We further determine that Buchhagen's argument based on the temporal proximity between her termination and her protected activity is insufficient to persuade a reasonable jury that she was fired because of her age. As this Court recently held,
While the temporal proximity between [an employee's] protective activity and the [adverse employment action] may be sufficient to make an initial prima facie showing of causation, see Jacobs v. N.C. Admin. Office of the Courts, 780 F.3d 562, 579 (4th Cir. 2015), timing alone generally cannot defeat summary judgment once an employer has offered a convincing, nonretaliatory explanation. See Pinkerton v. Colo. Dep't of Transp., 563 F.3d 1052, 1066 (10th Cir. 2009). Without more than his own assertions, [an employee] cannot meet his burden at summary judgment. See Haulbrook v. Michelin N. Am., Inc., 252 F.3d 696, 705–06 (4th Cir. 2001) (rejecting plaintiff's retaliation claim at summary judgment because no reasonable jury could find the employer's explanation pretextual).
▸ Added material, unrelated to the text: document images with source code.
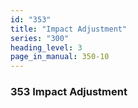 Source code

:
 ```yaml
---
id: "353"
title: "Impact Adjustment"
series: "300"
heading_level: 3
page_in_manual: 350-10
---
```


### 353 Impact Adjustment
S.B., 2016 WL 1391787, at *7. The same is true here.
The district court fittingly summarized Buchhagen's claims:
[t]his case provides an unfortunate example of an employee who, though talented, came to believe she was indispensible because of her experience. In effect, plaintiff seeks to turn the ADEA on its head by arguing that her age and experience gave her the right to work on her own, unsupervised and without the backup her employer thought was essential. The ADEA is intended to prevent discrimination based on age, not to confer increased status upon those who become older.
Buchhagen, 2015 WL 727947, at *2.
For these reasons, we affirm the judgment of the district court.
1. ICF International, the parent company of ICF Z-Tech, is also named as a defendant in this case. For ease of reference, the joint defendants shall be referred to as Z-Tech throughout this opinion.
2. Buchhagen claims that Beebe told her “no one will hire you at your age” in the summer of 2009, shortly before she applied for her position at Z-Tech.
3. This opinion omits internal marks, alterations, citations, emphasis, or footnotes from quotations unless otherwise noted.
4. McDonnell Douglas Corp. v. Green, 411 U.S. 792 (1973).
5. Buchhagen argues that Beebe's comment while at Lockheed-Martin “about my age” and that ”it would be difficult ․ to get another job,” coupled with her later complaints of age discrimination are direct evidence of retaliation. Cf. J.A. 913. We do not find this to be persuasive, as it is taken out of context. Moreover, Beebe had already hired her at age sixty-four and later promoted her at age sixty-seven.